Every line of the records that holds the word "inputs" should be copied.

==== EXTRACTED RECORDS ====

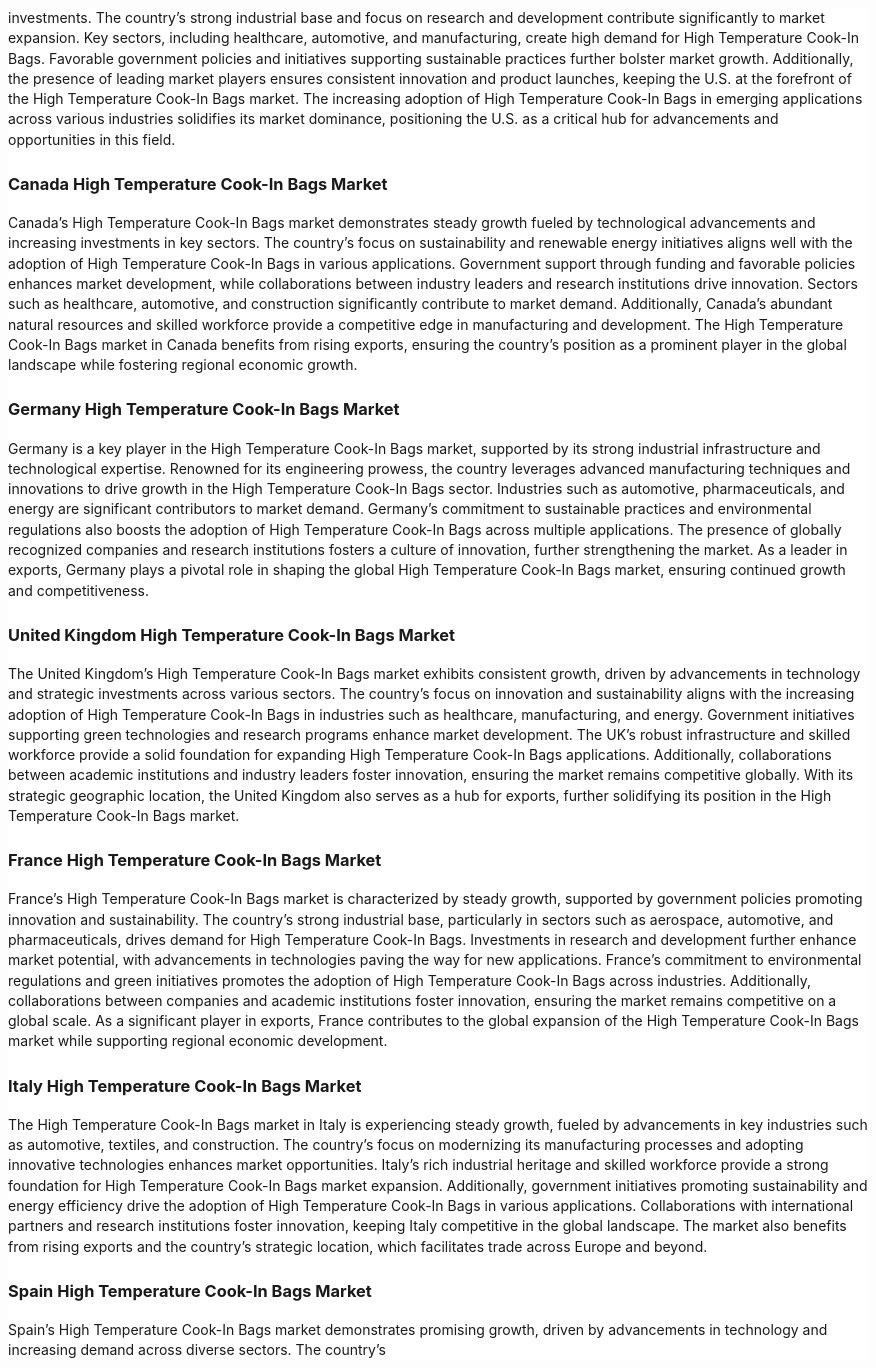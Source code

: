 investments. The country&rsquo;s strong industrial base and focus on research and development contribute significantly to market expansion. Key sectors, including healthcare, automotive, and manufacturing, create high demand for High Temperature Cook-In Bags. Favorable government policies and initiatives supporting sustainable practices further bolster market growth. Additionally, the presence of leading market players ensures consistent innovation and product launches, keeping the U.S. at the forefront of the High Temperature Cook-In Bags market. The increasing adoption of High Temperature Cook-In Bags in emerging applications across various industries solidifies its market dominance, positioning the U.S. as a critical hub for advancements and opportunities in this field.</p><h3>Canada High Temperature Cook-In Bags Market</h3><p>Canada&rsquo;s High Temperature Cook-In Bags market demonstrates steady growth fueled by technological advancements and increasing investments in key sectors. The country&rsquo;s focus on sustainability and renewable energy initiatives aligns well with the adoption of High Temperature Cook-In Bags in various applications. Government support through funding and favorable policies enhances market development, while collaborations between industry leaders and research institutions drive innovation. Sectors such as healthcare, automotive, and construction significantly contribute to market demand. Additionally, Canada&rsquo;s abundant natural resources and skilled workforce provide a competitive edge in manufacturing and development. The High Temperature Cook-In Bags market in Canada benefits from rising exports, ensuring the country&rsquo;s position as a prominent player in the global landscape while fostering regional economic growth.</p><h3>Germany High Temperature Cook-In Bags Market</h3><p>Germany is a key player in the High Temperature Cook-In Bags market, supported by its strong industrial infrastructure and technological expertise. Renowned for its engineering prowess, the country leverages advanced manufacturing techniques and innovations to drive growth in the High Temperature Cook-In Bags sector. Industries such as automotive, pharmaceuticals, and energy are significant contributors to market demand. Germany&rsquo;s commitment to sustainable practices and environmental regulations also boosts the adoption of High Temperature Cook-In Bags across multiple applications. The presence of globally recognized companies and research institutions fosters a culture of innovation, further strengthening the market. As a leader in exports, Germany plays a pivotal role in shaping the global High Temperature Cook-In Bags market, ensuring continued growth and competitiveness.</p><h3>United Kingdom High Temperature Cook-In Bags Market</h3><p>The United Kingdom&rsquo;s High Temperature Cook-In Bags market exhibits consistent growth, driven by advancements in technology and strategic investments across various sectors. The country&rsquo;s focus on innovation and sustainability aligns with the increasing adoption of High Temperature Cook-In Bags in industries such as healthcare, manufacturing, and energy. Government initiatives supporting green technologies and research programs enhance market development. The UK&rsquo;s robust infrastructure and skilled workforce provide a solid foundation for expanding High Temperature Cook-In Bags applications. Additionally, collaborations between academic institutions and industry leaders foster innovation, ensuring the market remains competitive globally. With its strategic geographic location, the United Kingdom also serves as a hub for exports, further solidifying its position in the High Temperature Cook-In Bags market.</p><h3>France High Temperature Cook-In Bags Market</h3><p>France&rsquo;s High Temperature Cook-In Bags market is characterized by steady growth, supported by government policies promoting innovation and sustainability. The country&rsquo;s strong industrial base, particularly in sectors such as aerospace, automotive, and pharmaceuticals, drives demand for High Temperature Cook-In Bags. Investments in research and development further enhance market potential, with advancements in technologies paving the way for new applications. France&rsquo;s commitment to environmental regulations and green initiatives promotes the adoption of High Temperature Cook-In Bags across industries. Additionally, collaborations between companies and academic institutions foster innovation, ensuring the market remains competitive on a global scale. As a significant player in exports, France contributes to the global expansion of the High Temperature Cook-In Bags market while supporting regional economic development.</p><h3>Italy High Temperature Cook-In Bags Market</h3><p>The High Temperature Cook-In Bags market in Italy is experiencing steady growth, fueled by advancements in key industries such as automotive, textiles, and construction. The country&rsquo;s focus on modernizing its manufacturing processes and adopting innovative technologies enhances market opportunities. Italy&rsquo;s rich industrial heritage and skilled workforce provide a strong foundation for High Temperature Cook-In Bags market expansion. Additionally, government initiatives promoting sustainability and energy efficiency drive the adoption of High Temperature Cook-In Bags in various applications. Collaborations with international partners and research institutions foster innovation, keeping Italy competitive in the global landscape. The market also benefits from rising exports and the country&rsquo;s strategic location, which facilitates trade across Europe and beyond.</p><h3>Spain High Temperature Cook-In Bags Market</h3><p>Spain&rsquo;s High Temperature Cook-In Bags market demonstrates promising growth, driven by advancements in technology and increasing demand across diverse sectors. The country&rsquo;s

====
==== EXTRACTED RECORDS ====

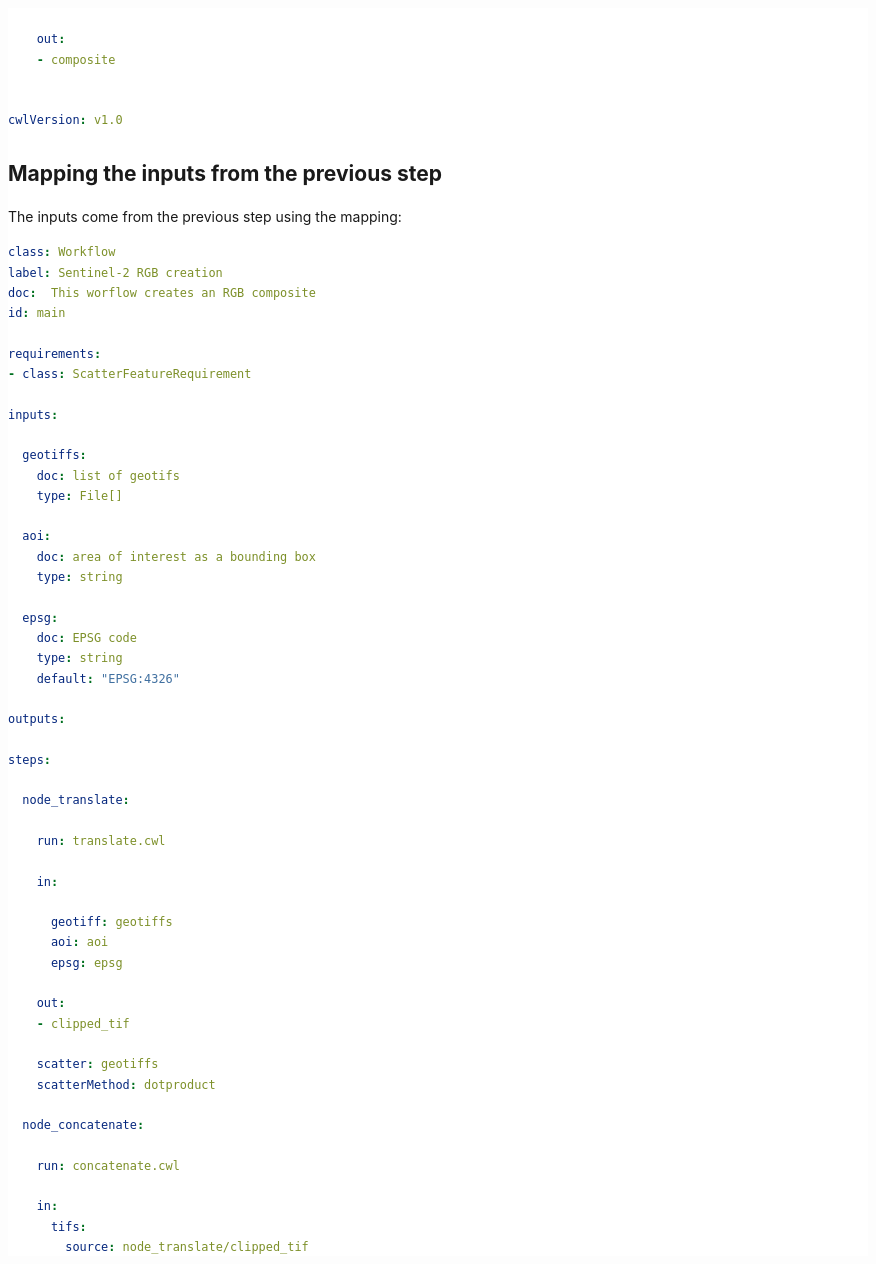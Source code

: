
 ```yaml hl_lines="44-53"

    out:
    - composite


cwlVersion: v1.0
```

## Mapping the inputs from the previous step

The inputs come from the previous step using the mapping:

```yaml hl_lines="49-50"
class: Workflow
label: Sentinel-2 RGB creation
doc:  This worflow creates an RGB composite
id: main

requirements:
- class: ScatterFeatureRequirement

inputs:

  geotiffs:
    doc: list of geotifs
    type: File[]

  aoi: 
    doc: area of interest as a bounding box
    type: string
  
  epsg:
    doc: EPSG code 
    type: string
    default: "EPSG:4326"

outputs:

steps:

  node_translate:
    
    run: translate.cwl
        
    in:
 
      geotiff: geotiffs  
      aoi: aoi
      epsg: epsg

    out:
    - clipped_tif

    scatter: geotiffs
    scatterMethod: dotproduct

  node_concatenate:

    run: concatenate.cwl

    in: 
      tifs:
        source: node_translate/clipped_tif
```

====

PROBLEM SOLUTION:
## Mapping the inputs from the previous step
The inputs come from the previous step using the mapping:
inputs:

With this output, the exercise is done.